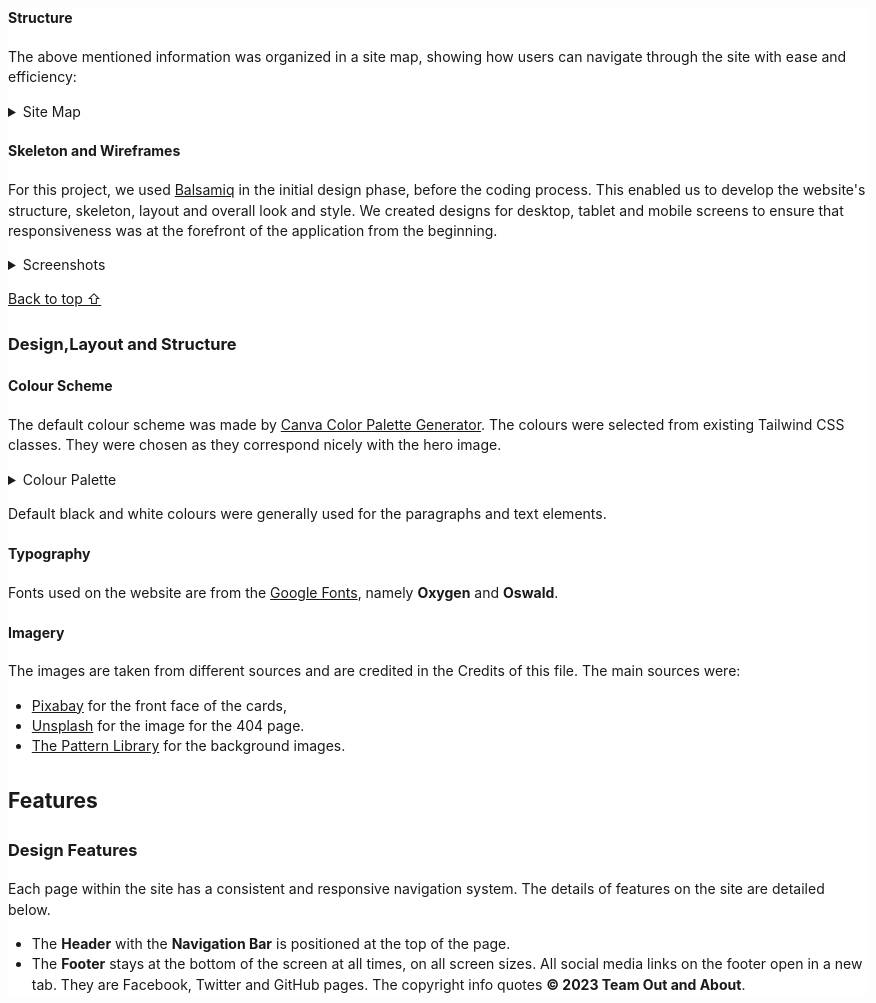 #### Structure

The above mentioned information was organized in a site map, showing how users can navigate through the site with ease and efficiency:

<details><summary>Site Map</summary></details>

#### Skeleton and Wireframes

For this project, we used [Balsamiq](https://balsamiq.com/) in the initial design phase, before the coding process. This enabled us to develop the website's structure, skeleton, layout and overall look and style. We created designs for desktop, tablet and mobile screens to ensure that responsiveness was at the forefront of the application from the beginning.

<details><summary>Screenshots</summary></details>

[Back to top ⇧](#)

### Design,Layout and Structure

#### Colour Scheme

The default colour scheme was made by [Canva Color Palette Generator](https://www.canva.com/colors/color-palette-generator/).
The colours were selected from existing Tailwind CSS classes. They were chosen as they correspond nicely with the hero image.

<details><summary>Colour Palette</summary></details>

Default black and white colours were generally used for the paragraphs and text elements.

#### Typography

Fonts used on the website are from the [Google Fonts](https://fonts.google.com/), namely **Oxygen** and **Oswald**.

#### Imagery

The images are taken from different sources and are credited in the Credits of this file. The main sources were:

- [Pixabay](https://pixabay.com/) for the front face of the cards,
- [Unsplash](https://unsplash.com/) for the image for the 404 page.
- [The Pattern Library](http://thepatternlibrary.com/) for the background images.

## Features

### Design Features

Each page within the site has a consistent and responsive navigation system. The details of features on the site are detailed below.

- The **Header** with the **Navigation Bar** is positioned at the top of the page.
- The **Footer** stays at the bottom of the screen at all times, on all screen sizes. All social media links on the footer open in a new tab. They are Facebook, Twitter and GitHub pages. The copyright info quotes **© 2023 Team Out and About**.

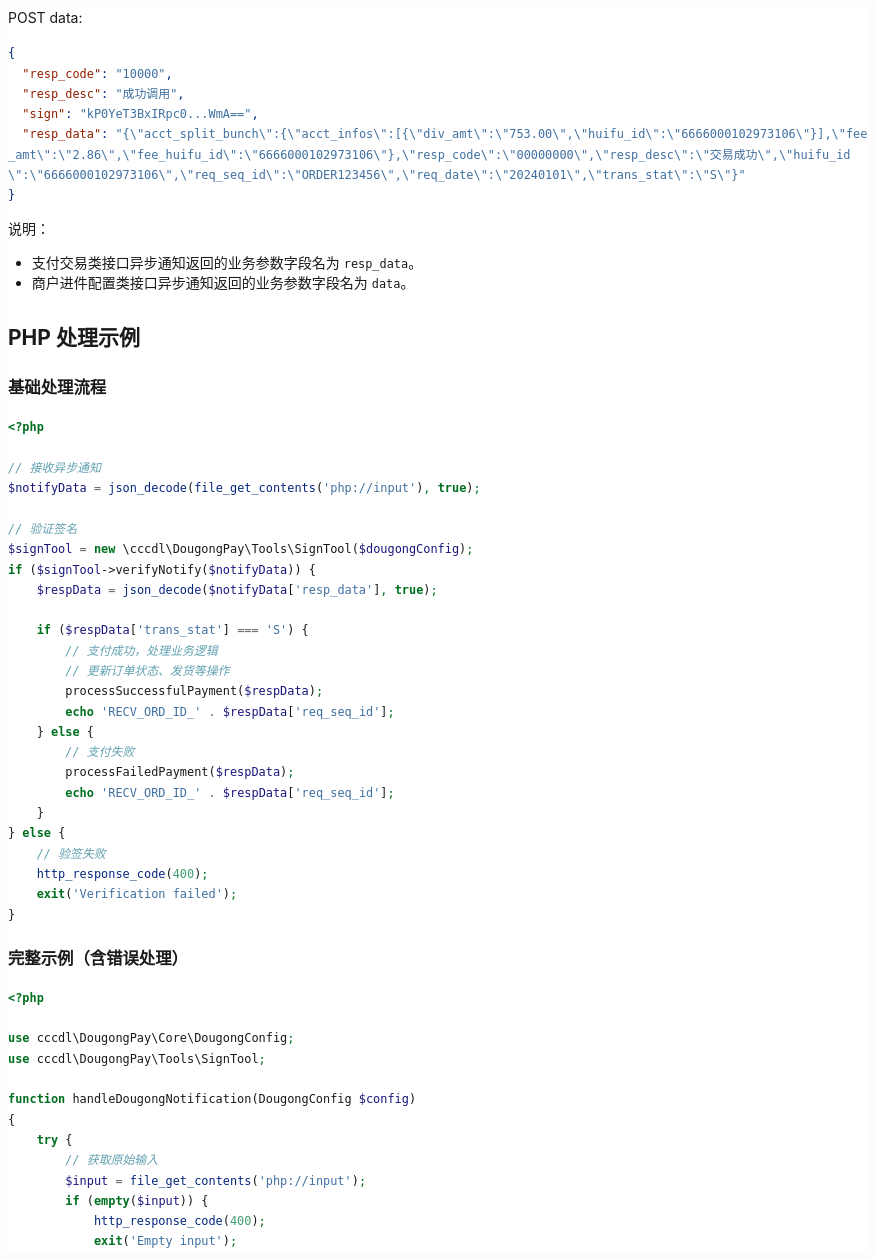 POST data:
```json
{
  "resp_code": "10000",
  "resp_desc": "成功调用",
  "sign": "kP0YeT3BxIRpc0...WmA==",
  "resp_data": "{\"acct_split_bunch\":{\"acct_infos\":[{\"div_amt\":\"753.00\",\"huifu_id\":\"6666000102973106\"}],\"fee_amt\":\"2.86\",\"fee_huifu_id\":\"6666000102973106\"},\"resp_code\":\"00000000\",\"resp_desc\":\"交易成功\",\"huifu_id\":\"6666000102973106\",\"req_seq_id\":\"ORDER123456\",\"req_date\":\"20240101\",\"trans_stat\":\"S\"}"
}
```

说明：
- 支付交易类接口异步通知返回的业务参数字段名为 `resp_data`。
- 商户进件配置类接口异步通知返回的业务参数字段名为 `data`。

## PHP 处理示例

### 基础处理流程

```php
<?php

// 接收异步通知
$notifyData = json_decode(file_get_contents('php://input'), true);

// 验证签名
$signTool = new \cccdl\DougongPay\Tools\SignTool($dougongConfig);
if ($signTool->verifyNotify($notifyData)) {
    $respData = json_decode($notifyData['resp_data'], true);

    if ($respData['trans_stat'] === 'S') {
        // 支付成功，处理业务逻辑
        // 更新订单状态、发货等操作
        processSuccessfulPayment($respData);
        echo 'RECV_ORD_ID_' . $respData['req_seq_id'];
    } else {
        // 支付失败
        processFailedPayment($respData);
        echo 'RECV_ORD_ID_' . $respData['req_seq_id'];
    }
} else {
    // 验签失败
    http_response_code(400);
    exit('Verification failed');
}
```

### 完整示例（含错误处理）

```php
<?php

use cccdl\DougongPay\Core\DougongConfig;
use cccdl\DougongPay\Tools\SignTool;

function handleDougongNotification(DougongConfig $config)
{
    try {
        // 获取原始输入
        $input = file_get_contents('php://input');
        if (empty($input)) {
            http_response_code(400);
            exit('Empty input');
```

####################

> REQUIREMENT: Report, using only a number, how many lines above hold the word "notifyData".

> SOLUTION TO THIS PROBLEM: 3